The required answer is each line in the entries below where "second" occurs.

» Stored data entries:
Start of Block
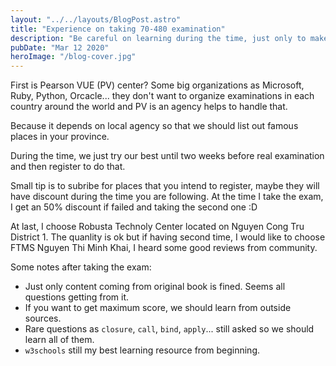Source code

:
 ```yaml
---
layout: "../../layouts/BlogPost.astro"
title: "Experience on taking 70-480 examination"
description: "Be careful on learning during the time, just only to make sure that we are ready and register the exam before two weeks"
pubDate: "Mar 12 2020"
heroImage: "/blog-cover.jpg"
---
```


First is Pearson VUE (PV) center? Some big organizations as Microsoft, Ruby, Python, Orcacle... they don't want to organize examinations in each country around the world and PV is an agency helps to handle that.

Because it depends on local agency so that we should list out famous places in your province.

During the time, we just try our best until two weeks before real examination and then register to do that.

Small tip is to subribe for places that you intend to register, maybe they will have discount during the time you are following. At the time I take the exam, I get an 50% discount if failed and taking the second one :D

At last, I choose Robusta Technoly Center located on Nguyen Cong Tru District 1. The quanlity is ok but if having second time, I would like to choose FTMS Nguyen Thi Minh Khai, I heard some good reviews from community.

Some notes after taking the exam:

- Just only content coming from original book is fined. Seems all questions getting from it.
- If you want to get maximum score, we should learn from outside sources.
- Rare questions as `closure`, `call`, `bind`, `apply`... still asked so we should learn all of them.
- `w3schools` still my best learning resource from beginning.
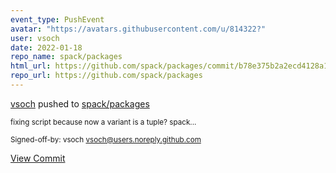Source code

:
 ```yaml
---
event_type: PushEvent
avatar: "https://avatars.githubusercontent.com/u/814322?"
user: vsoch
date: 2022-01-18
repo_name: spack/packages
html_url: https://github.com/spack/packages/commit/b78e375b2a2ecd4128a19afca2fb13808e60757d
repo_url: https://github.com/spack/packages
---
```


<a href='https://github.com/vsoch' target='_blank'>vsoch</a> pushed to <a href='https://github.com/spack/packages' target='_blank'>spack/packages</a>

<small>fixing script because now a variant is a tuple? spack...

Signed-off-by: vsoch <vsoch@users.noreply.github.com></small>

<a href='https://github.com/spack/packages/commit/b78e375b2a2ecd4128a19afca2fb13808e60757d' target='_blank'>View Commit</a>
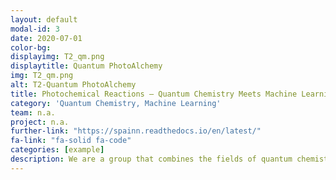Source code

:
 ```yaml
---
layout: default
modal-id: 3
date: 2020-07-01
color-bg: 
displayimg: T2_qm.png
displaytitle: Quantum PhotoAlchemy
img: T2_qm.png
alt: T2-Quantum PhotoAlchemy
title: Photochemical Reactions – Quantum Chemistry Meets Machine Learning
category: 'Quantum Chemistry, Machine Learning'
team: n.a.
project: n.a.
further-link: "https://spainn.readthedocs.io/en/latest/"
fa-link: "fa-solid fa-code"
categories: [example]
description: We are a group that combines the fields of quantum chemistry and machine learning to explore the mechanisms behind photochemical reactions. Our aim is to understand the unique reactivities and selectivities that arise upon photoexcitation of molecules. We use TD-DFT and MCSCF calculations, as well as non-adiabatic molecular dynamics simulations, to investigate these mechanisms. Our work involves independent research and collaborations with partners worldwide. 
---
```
End of Block
» Output:
Small tip is to subribe for places that you intend to register, maybe they will have discount during the time you are following. At the time I take the exam, I get an 50% discount if failed and taking the second one :D
At last, I choose Robusta Technoly Center located on Nguyen Cong Tru District 1. The quanlity is ok but if having second time, I would like to choose FTMS Nguyen Thi Minh Khai, I heard some good reviews from community.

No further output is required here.